Since encountering Rodriguez on the night of his finest performance, Edwards has an increased sense of admiration for him, and asked of the praise his one-time rival is being given he told BoxingScene: “I definitely think he’s one of the best fighters in the world – as I do myself. That’s why the fight was so good. Naoya Inoue is an absolute monster, but it’s a fight I’d love to see. 

“When you’re dealing with this level of fighters, you’re dealing with a group of fighters rather than a one, two, three, four, five. When you have that much physical ability and understanding of a boxing ring – he has the chance to be one of the ones that challenges Naoya Inoue. Would I heavily favour him? Probably not. Inoue is one of the most phenomenal fighters there’s ever been.

“After my last fight, where I got a massive gash in my head, I ran to get stitches, put on my clothes, and come and sit ringside to try and support ‘Bam’, actually. I respect him massively for being able to do something that no one else has been able to do to me over 12 rounds. 

“This sport is what I love; I love competing; I love fighting. The feeling I’m addicted to is that moment where I get caught with a shot and that adrenaline spikes all the way up. That’s the feeling I chase. I don’t chase fame. I don’t chase legacy, really. I don’t chase all the other things that other people really do it for. They’re all by-products of success, and I’m ready to receive them and go forward with that. However, the feeling I chase is that of getting involved in a fight, where it centres me so that the only thing that matters is that fight; that adrenaline spike I get.”

Edwards is on course to fight, in November in Birmingham, Galal Yafai, his leading domestic rival. He was also asked if losing for the first time had affected his confidence – Yafai, 31, that night defeated Rocco Santomauro on the undercard – and he said: “My experience was getting caught with a shot, a lead hand, and it breaking my face and doubling my vision, and it was blurry and it was moving and there was two of them. That’s my perception of what happened. I then stood there toe to toe, and went punch for punch. 

“Maybe I was getting outworked; outscored; out-powered; out-everything. But I probably get more belief from the fact that I could barely see and barely see the range, and I’m standing there against one of the best in the division, and we were going blow for blow – and it weren’t the fight that got to me at the end in the ring, and the reason why the fight was stopped. It wasn’t even the knockdown. It was the cumulative damage that had been done to my face since the second round. My trainer [Grant Smith] wanted to stop it a round earlier; I wouldn’t let him.

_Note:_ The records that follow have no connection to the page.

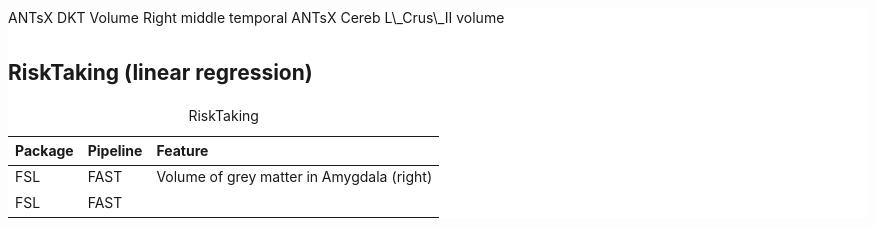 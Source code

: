 </tr>
<tr>
<td style="text-align:left;">
ANTsX
</td>
<td style="text-align:left;">
DKT Volume
</td>
<td style="text-align:left;">
Right middle temporal
</td>
</tr>
<tr>
<td style="text-align:left;">
ANTsX
</td>
<td style="text-align:left;">
Cereb
</td>
<td style="text-align:left;">
L\_Crus\_II volume
</td>
</tr>
</tbody>
</table>


## RiskTaking (linear regression)

<table>
<caption>
RiskTaking
</caption>
<thead>
<tr>
<th style="text-align:left;">
Package
</th>
<th style="text-align:left;">
Pipeline
</th>
<th style="text-align:left;">
Feature
</th>
</tr>
</thead>
<tbody>
<tr>
<td style="text-align:left;">
FSL
</td>
<td style="text-align:left;">
FAST
</td>
<td style="text-align:left;">
Volume of grey matter in Amygdala (right)
</td>
</tr>
<tr>
<td style="text-align:left;">
FSL
</td>
<td style="text-align:left;">
FAST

My, ‘Go and do something this round’, was about two-and-a-half minutes better than the last nine minutes, then getting hit with probably the biggest shot of my career. 

“Now it was time, and I accepted Grant’s decision, and we live to fight another day. But at no point did I feel completely outmatched. At no point do I feel like we couldn’t go through all that again and I wouldn’t feel just as confident of winning. If anything, I feel like if my eye don’t go in the second round, I’m definitely gonna win. In my opinion I won three of the first four rounds on two of the scorecards. I feel like I was in a good state, even with the damaged face. It just became very, very, very hard to keep my focus mentally against someone physically and mentally so good in Bam, and I’ll give him all that props. 

“I’ll keep chasing his tail, and he’s setting the pace right now at these weights, and that’s what I need. I need people in front of me to chase down; that motivate me; that make me up my game. I’m on it. My mind’s switched. If anything that loss has given me that, more than taken anything away from me.”